- **What to work on**
Please restate exactly the lines of the data below, beginning with the line containing "### Data analysis protocol" and ending with the last line.

━━ Records for the exercise ━━

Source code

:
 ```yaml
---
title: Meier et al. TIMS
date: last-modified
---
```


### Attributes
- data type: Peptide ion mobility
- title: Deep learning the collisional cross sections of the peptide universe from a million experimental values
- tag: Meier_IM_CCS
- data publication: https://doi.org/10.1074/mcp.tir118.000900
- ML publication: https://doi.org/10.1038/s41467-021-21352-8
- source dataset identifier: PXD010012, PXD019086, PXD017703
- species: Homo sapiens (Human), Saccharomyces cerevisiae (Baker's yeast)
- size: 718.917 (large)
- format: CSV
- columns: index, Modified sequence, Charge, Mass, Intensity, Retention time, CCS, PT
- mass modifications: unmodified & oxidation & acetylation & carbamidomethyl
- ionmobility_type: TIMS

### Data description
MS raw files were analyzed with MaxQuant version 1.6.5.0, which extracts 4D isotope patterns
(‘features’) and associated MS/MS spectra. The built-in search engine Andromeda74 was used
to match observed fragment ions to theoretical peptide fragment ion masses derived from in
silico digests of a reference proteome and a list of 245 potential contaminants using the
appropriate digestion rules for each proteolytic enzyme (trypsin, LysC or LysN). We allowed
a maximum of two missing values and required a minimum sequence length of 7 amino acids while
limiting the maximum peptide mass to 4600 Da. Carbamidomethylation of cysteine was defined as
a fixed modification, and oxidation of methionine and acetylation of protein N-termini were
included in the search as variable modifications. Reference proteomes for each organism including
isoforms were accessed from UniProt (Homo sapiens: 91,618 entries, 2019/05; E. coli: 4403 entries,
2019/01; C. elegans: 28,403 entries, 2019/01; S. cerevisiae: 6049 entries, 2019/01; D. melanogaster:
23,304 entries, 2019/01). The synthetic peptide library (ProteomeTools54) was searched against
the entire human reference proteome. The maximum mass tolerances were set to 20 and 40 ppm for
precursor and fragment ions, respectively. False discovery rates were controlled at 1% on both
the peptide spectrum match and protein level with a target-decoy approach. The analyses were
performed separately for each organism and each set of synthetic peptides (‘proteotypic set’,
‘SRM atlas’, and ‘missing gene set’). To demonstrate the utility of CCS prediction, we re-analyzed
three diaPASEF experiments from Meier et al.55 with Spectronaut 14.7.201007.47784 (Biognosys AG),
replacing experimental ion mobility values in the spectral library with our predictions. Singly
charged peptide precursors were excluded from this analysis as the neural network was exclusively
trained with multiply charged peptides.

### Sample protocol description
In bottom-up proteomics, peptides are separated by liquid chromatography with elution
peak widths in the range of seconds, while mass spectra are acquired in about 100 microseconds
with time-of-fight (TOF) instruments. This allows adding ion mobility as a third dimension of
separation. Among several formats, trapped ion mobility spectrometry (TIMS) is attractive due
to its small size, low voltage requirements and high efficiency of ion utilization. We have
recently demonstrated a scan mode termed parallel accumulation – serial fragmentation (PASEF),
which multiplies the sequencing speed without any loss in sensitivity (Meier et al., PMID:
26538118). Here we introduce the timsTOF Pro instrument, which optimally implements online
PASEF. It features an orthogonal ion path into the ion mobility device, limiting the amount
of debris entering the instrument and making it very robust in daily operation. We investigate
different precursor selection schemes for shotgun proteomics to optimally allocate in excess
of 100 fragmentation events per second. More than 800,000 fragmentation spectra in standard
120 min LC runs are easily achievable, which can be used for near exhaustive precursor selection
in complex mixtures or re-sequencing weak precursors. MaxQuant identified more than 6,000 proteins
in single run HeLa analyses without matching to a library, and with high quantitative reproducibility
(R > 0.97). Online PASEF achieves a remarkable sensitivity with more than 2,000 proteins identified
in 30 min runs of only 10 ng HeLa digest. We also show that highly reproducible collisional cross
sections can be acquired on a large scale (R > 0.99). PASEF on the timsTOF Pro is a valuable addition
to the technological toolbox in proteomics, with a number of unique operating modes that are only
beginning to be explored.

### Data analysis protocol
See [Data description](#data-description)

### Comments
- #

━━━

- **Response to the task**
### Data analysis protocol
See [Data description](#data-description)

### Comments
- #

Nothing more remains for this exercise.